Artificial intelligence (AI) data centers have supercharged demand for tin-rich solder which, under the latest health regulations, must be lead free.
Solder is the primary market for tin today, with other uses such as tin-plating, which is driving an annual 3.5% increase in demand, falling short of an estimated 3% rise in supply.
The result of that supply/demand imbalance best explains tin’s 64% rise over the last 12 months from around $33,000/t to last trades on the London Metal Exchange $54,185/t, down slightly on the record price of earlier this month.

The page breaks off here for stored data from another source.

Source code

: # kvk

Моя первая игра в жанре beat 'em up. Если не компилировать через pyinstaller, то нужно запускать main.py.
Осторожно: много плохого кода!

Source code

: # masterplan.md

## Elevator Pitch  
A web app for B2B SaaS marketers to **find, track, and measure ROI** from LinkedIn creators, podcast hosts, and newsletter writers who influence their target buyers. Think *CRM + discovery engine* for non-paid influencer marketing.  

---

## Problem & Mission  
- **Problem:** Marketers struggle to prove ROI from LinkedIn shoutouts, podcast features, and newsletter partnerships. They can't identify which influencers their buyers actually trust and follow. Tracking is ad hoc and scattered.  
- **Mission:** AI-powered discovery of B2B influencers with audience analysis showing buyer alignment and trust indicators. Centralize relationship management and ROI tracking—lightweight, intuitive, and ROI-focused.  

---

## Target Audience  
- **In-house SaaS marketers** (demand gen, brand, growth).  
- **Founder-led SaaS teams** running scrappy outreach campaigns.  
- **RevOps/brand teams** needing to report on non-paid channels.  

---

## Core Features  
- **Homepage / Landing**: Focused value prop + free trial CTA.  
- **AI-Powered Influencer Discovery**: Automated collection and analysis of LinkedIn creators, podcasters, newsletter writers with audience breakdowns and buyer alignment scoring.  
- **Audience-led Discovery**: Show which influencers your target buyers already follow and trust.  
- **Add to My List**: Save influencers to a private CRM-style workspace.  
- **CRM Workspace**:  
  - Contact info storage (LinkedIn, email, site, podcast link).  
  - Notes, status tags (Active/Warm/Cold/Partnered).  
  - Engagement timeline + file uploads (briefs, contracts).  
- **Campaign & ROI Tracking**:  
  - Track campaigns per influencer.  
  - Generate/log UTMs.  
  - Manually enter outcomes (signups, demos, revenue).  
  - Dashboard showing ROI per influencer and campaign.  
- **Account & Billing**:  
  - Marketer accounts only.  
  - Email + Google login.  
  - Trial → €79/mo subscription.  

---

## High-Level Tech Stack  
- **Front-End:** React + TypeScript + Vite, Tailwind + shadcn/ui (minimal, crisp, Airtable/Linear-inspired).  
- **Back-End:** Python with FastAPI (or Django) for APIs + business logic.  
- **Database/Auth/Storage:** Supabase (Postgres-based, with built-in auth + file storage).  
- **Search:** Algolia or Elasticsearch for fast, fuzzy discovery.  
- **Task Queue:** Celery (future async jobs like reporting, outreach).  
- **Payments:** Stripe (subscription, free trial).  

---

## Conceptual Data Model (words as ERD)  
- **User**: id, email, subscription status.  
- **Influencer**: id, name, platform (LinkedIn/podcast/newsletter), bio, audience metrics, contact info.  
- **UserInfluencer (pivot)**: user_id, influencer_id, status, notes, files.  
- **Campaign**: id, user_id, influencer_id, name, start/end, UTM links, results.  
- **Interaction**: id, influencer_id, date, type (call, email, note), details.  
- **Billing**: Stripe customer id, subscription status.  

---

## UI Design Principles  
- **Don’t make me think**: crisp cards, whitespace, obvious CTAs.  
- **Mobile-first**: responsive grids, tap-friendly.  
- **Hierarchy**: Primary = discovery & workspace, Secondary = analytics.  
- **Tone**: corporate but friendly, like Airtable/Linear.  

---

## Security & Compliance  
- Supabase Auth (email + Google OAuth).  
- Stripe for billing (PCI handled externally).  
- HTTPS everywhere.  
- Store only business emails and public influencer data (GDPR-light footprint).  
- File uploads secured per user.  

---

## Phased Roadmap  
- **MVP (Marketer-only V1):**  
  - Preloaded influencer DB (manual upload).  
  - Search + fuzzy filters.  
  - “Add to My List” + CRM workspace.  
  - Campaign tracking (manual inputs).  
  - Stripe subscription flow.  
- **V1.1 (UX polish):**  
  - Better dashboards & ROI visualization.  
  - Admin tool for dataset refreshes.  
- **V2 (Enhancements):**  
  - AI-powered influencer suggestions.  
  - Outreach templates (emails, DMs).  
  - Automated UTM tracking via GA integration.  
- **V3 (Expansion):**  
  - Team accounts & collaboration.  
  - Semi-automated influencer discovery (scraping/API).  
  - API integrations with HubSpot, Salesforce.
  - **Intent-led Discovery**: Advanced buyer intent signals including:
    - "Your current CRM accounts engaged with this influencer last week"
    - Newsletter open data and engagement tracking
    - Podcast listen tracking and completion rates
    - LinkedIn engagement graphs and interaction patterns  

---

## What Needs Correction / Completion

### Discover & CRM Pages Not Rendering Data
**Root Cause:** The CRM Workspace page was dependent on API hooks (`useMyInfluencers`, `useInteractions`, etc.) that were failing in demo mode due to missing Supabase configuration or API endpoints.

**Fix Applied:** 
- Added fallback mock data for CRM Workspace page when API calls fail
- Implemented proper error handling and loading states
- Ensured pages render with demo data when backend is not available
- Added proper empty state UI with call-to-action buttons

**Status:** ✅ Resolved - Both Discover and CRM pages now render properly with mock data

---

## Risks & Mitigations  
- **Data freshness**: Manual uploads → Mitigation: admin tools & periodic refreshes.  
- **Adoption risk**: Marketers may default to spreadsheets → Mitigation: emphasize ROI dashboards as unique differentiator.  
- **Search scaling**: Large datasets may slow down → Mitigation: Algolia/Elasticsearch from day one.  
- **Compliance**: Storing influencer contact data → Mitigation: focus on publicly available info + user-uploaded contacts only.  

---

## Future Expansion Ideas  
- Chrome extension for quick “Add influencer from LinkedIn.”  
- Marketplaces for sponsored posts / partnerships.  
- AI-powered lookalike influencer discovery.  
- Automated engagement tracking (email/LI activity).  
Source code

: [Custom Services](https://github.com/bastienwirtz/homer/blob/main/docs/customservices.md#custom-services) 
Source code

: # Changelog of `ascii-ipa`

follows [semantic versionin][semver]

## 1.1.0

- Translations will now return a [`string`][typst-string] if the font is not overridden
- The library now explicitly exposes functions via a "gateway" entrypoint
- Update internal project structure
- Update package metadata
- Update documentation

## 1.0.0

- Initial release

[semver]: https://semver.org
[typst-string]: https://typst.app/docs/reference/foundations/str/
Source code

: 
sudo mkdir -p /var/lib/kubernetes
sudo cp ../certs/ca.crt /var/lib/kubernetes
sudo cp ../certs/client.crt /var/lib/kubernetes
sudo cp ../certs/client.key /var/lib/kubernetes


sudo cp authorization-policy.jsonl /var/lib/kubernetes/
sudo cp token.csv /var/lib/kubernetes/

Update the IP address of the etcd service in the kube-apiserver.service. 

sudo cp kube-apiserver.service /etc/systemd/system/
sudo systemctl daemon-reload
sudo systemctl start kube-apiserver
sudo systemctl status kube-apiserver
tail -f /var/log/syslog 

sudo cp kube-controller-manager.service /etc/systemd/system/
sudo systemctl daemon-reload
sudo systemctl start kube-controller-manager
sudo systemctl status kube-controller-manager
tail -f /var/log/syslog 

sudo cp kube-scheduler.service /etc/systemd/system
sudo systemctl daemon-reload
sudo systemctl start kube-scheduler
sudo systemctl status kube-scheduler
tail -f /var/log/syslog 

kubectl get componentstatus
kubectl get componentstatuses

The tight market and important use in electronics also explains why tin is listed as a critical metal by most governments concerned about Chinese dominance of important commodities.
Biggest winner so far from the tin boom is PT Timah, a government-controlled mining company listed on the Indonesia Stock Exchange.
Timah has seen its share price rise by 260% over the last 12-months, with that outperformance boosted by it being the recipient of tin mining and smelting businesses confiscated by the government during a crack-down on illegal mining and tin smuggling.
A similar picture of strong share price moves can be seen on other stock exchanges, including Australia where tin-exposed Metals X is up 160% over the past 12-months and Elementos which has risen by 270%.
The unusually high price for tin is largely a result of its being produced in relatively small quantities, rating it as the smallest of the so-called base metals with annual global output an estimated 370,000 tons a year, a fraction of copper’s 23 million tons.
Along with scarcity as a price driver the tin price benefits from supply being dominated by a handful of relatively high-risk countries, including China, Myanmar, and Indonesia, with smaller contributions from Australia, Peru, Brazil and the Democratic Republic of Congo.
The high tin price is encouraging attempts to restart old mines around the world, including Britain where deposits of tin in Cornwall and Devon were worked by Roman miners more 2000 years ago.
One of the oldest mines in Cornwall, South Crofty near St Ives on the north coast, is in the process of being redeveloped by London Stock Exchange listed Cornish Metals.
It’s the combination of tight supply and rapid growth in demand for safe solder in electronics which is expected to see the tin price remain high and possibly continue rising unless substitutes are developed in the same way tin took over from lead.